DINKUM DINING
Chick on a stick
Mutton birds - a tasty dish credited with promoting good health, longevity and freedom from colds and other ailments
Story: Brian Kennedy and Bernie Slattery
Photos: Adrian Millman and Reg Ryan
The best place to try mutton bird is in its natural habitat on the remote Hunter Island group in Bass Strait off the tip of north-west Tasmania.
Here on these wind blown islands with their indescribable untouched beauty, you travel among spectacular sandbars and reefs in search of natural produce.
OUTBACK's "nomadic chef", Adrian Millman, says mutton bird deserves to be better known. Its official name is the short-tailed shearwater, a bird that flies incredible distances between the Artic and Tasmania each year. The misleading nickname "mutton bird" was originally applied to the species by early settlers. Perhaps a better name would be the Aboriginal word yolla.
Adrian says it has a unique taste that is certainly nothing like mutton. It can be best described as a blend between turkey, snake and rabbit, with a finish of a lovely sea oil taste.

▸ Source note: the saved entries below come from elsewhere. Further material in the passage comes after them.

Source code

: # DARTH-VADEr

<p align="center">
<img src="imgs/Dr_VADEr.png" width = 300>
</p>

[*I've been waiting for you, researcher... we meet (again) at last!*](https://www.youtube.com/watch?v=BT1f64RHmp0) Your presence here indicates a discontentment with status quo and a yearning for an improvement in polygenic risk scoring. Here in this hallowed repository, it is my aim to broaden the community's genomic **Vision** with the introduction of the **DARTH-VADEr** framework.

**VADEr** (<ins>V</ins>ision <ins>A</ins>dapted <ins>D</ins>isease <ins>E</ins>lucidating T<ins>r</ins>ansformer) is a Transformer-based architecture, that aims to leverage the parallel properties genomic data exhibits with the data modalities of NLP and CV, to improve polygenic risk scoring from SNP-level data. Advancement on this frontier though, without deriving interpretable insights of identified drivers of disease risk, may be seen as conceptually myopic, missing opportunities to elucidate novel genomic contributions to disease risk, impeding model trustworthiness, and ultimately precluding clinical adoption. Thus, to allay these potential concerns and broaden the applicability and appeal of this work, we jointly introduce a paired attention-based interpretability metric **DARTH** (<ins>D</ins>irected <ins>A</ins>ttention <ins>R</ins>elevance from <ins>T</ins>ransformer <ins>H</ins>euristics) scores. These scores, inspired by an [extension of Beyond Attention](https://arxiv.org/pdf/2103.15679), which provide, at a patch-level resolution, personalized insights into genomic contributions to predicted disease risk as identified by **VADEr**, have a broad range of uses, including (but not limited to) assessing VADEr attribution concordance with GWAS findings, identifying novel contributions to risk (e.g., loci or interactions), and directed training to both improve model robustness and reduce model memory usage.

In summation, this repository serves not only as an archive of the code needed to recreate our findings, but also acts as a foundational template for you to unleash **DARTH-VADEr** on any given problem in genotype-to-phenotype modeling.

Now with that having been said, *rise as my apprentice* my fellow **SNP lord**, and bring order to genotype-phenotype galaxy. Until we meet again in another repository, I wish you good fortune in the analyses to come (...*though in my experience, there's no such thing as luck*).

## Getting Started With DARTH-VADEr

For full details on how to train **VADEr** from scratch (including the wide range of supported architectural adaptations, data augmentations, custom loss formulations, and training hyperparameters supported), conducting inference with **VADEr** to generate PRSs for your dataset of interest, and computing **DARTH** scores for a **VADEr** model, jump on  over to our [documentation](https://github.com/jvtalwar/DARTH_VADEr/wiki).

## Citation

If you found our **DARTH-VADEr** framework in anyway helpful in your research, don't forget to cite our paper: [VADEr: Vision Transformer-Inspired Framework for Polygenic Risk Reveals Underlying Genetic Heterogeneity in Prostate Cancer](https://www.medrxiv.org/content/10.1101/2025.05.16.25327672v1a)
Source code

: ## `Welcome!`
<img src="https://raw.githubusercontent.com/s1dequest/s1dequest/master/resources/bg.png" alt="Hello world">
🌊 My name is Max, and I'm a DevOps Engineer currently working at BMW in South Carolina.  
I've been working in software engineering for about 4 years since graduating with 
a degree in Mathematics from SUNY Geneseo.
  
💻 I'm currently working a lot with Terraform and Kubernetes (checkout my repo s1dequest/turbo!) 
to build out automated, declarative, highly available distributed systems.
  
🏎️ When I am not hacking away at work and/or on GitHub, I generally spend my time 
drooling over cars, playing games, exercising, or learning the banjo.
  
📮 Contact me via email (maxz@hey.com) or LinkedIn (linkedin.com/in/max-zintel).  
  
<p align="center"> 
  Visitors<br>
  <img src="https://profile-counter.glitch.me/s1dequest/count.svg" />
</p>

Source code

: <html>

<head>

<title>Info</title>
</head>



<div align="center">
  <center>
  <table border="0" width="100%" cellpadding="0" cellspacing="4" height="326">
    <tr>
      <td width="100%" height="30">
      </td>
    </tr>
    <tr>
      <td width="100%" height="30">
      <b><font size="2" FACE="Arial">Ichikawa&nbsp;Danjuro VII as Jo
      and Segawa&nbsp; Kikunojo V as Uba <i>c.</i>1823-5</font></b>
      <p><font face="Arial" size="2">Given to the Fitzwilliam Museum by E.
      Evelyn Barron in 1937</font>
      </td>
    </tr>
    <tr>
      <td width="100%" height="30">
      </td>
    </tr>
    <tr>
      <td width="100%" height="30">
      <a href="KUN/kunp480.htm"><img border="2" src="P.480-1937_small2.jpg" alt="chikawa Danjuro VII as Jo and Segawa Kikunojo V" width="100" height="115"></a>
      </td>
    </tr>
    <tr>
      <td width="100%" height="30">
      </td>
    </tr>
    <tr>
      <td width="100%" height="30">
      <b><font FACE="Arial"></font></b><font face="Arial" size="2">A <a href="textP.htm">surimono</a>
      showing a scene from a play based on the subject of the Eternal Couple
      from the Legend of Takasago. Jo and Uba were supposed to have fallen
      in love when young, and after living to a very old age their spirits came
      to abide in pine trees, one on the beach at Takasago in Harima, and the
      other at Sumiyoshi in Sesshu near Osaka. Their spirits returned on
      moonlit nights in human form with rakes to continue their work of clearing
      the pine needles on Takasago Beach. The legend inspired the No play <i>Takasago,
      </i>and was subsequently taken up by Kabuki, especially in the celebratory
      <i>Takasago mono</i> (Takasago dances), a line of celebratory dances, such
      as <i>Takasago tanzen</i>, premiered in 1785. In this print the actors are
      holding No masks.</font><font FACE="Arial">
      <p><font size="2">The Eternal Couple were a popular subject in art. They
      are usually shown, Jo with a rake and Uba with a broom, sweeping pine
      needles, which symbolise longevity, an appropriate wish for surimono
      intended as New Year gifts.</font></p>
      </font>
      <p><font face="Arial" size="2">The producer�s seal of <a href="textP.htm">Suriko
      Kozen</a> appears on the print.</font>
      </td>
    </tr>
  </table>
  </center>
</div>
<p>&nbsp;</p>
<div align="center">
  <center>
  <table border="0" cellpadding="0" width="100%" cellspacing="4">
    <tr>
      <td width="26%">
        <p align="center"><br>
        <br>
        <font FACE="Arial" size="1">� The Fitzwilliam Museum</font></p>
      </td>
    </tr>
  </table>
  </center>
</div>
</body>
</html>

It is a classy bird, which is jam-packed with nutrients, and for sheer taste and flavor it is worthy of the finest tables.
To reach Robbins Islands, residents have to wait for low tide to make a potentially treacherous crossing over the mud and wheel-sucking sand. Mutton bird processor Frank O'Reilley makes the trip regularly to the sandy western beach of Robbins Island. He then progresses north for another channel crossing to Walker Island, where he has been catching and processing mutton birds since 1971.